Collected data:
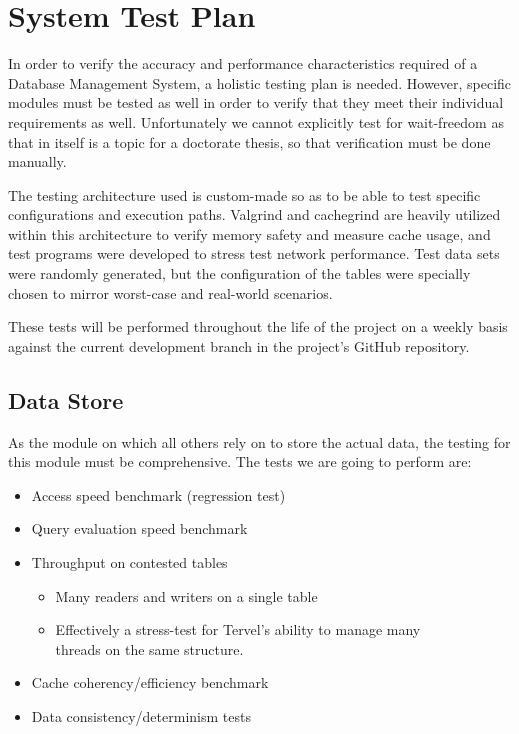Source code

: \documentclass[letterpaper, 12pt]{article}
\begin{document}
\section{System Test Plan}
In order to verify the accuracy and performance characteristics required of a Database Management System,
a holistic testing plan is needed. However, specific modules must be tested as well in order to 
verify that they meet their individual requirements as well. Unfortunately we cannot explicitly test
for wait-freedom as that in itself is a topic for a doctorate thesis, so that verification must
be done manually.
\par\vspace{\baselineskip}
The testing architecture used is custom-made so as to be able to test specific configurations and 
execution paths. Valgrind and cachegrind are heavily utilized within this architecture  to verify 
memory safety and measure cache usage, and test programs were developed to stress test network 
performance. Test data sets were randomly generated, but the configuration of the tables were
specially chosen to mirror worst-case and real-world scenarios.
\par\vspace{\baselineskip}
These tests will be performed throughout the life of the project on a weekly basis against the current
development branch in the project's GitHub repository. 

\subsection{Data Store}
As the module on which all others rely on to store the actual data, the testing for this
module must be comprehensive. The tests we are going to perform are:
\begin{itemize}
 \item Access speed benchmark (regression test)
 \item Query evaluation speed benchmark
 \item Throughput on contested tables
 \begin{itemize}
  \item Many readers and writers on a single table
  \item Effectively a stress-test for Tervel's ability to manage many \\ threads on the same
	structure.
 \end{itemize}
 \item Cache coherency/efficiency benchmark 
 \item Data consistency/determinism tests
\end{itemize}
\end{document}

** Task prompt **
Could the entries above be returned verbatim, with no pictures included?

** Result of this exercise **
Source code

: \documentclass[letterpaper, 12pt]{article}
\begin{document}
\section{System Test Plan}
In order to verify the accuracy and performance characteristics required of a Database Management System,
a holistic testing plan is needed. However, specific modules must be tested as well in order to 
verify that they meet their individual requirements as well. Unfortunately we cannot explicitly test
for wait-freedom as that in itself is a topic for a doctorate thesis, so that verification must
be done manually.
\par\vspace{\baselineskip}
The testing architecture used is custom-made so as to be able to test specific configurations and 
execution paths. Valgrind and cachegrind are heavily utilized within this architecture  to verify 
memory safety and measure cache usage, and test programs were developed to stress test network 
performance. Test data sets were randomly generated, but the configuration of the tables were
specially chosen to mirror worst-case and real-world scenarios.
\par\vspace{\baselineskip}
These tests will be performed throughout the life of the project on a weekly basis against the current
development branch in the project's GitHub repository. 

\subsection{Data Store}
As the module on which all others rely on to store the actual data, the testing for this
module must be comprehensive. The tests we are going to perform are:
\begin{itemize}
 \item Access speed benchmark (regression test)
 \item Query evaluation speed benchmark
 \item Throughput on contested tables
 \begin{itemize}
  \item Many readers and writers on a single table
  \item Effectively a stress-test for Tervel's ability to manage many \\ threads on the same
	structure.
 \end{itemize}
 \item Cache coherency/efficiency benchmark 
 \item Data consistency/determinism tests
\end{itemize}
\end{document}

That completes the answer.